Kenny was the oldest of 3; it was him, then Shawn, then Shannon. Shannon was my friend.
Shawn was nice. So was Kenny, I guess, but he was 3 years older and therefore, 3 million miles away, as that sort of thing goes when you’re still in middle school.
It didn’t stop Kenny from having a thing for Lisa, who was pretty (but not *that* pretty), skinnier than me, and cool because she smoked. I suspect Shawn liked her, too. Too bad. I might’ve liked Shawn myself, if he had been, as they say, emotionally available.
Shannon’s parents were known for hosting this big bash every summer.
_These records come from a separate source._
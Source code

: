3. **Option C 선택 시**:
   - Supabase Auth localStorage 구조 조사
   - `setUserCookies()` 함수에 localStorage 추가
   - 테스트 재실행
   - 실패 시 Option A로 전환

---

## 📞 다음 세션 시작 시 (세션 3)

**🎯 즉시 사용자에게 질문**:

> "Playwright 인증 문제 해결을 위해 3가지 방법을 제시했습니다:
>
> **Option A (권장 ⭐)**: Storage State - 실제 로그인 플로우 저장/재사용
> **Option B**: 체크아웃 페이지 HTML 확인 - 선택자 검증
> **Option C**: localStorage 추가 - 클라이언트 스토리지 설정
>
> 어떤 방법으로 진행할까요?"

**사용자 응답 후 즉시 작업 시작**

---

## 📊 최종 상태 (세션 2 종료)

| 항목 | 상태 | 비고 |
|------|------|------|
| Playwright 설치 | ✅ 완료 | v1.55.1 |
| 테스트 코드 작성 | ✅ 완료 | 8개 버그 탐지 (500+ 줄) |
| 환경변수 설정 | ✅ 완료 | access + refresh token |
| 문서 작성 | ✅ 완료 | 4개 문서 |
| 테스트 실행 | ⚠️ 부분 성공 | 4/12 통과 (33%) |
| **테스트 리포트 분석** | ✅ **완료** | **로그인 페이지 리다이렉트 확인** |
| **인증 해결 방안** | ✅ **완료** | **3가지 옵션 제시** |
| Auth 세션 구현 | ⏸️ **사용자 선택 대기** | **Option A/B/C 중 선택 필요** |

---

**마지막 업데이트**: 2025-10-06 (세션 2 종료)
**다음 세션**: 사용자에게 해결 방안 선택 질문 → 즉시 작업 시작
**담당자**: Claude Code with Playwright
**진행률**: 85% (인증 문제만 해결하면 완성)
They had a pool and set up a raggedy volleyball court in the back corner of their yard, where the grass had burnt out under the hot August sun.
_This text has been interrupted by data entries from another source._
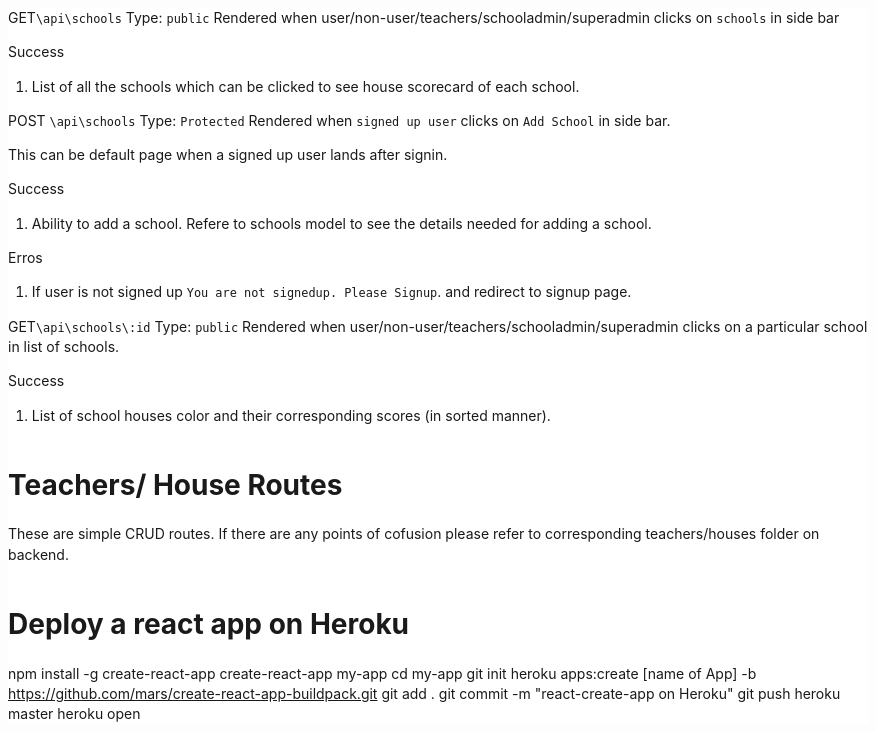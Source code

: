 GET`\api\schools` Type: `public`
Rendered when user/non-user/teachers/schooladmin/superadmin clicks on `schools` in side bar

Success
1. List of all the schools which can be clicked to see house scorecard of each school.

POST `\api\schools` Type: `Protected`
Rendered when `signed up user` clicks on `Add School` in side bar.

This can be default page when a signed up user lands after signin.

Success
1. Ability to add a school. Refere to schools model to see the details needed for adding a school.

Erros
1. If user is not signed up `You are not signedup. Please Signup`. and redirect to signup page.

GET`\api\schools\:id` Type: `public`
Rendered when user/non-user/teachers/schooladmin/superadmin clicks on a particular school in list of schools.

Success
1. List of school houses color and their corresponding scores (in sorted manner).

# Teachers/ House Routes
These are simple CRUD routes. If there are any points of cofusion please refer to 
corresponding teachers/houses folder on backend.

# Deploy a react app on Heroku 
npm install -g create-react-app
create-react-app my-app
cd my-app
git init
heroku apps:create [name of App] -b https://github.com/mars/create-react-app-buildpack.git
git add .
git commit -m "react-create-app on Heroku"
git push heroku master
heroku open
Shannon’s parents, along with Lisa’s and a few other girls on our travel soccer team’s, drank coolers and coolers of beer. When the sun went down they passed around a bottle of Cabo Wabo and went from regular ol’ embarrassing parents to crazy. Everyone’s pretty sure Mrs. O’Brien went skinny-dipping once! I can’t even look her in the eye when it’s her day to carpool and she pulls up in that town car with her lumbar-supporting seat accessory.
We mostly ignored them—the adults that is—instead focusing on perfecting our dives and other splash antics. Lisa usually just sunned herself on a chaise lounge and tuned out our watery screams. I guess that’s why Shawn and Kenny both liked her; she wasn’t babyish like the rest of us.
I surfaced after doing my second-cleanest dive of the day and saw him looking at me. “Nice,” he remarked, flashing a thumbs-up gesture.
Sunburn camouflaged my flush, I think. I dipped underwater again just to be sure.
“Who is that?” I hissed to Shannon as soon as I had a chance.
“Him.” Using my chin, I pointed to his turned back.
“Oh, that’s Rory.”
“Rory?” I asked, skeptically. I had never heard such a thing. “Like Cory with an R? That’s a weird name.”
“Yeah, Rory. Why? Do you think he’s cuuute?” she teased with a splash.
“Ewh,” I replied, dunking her and watching her emerge with Martha Washington hair.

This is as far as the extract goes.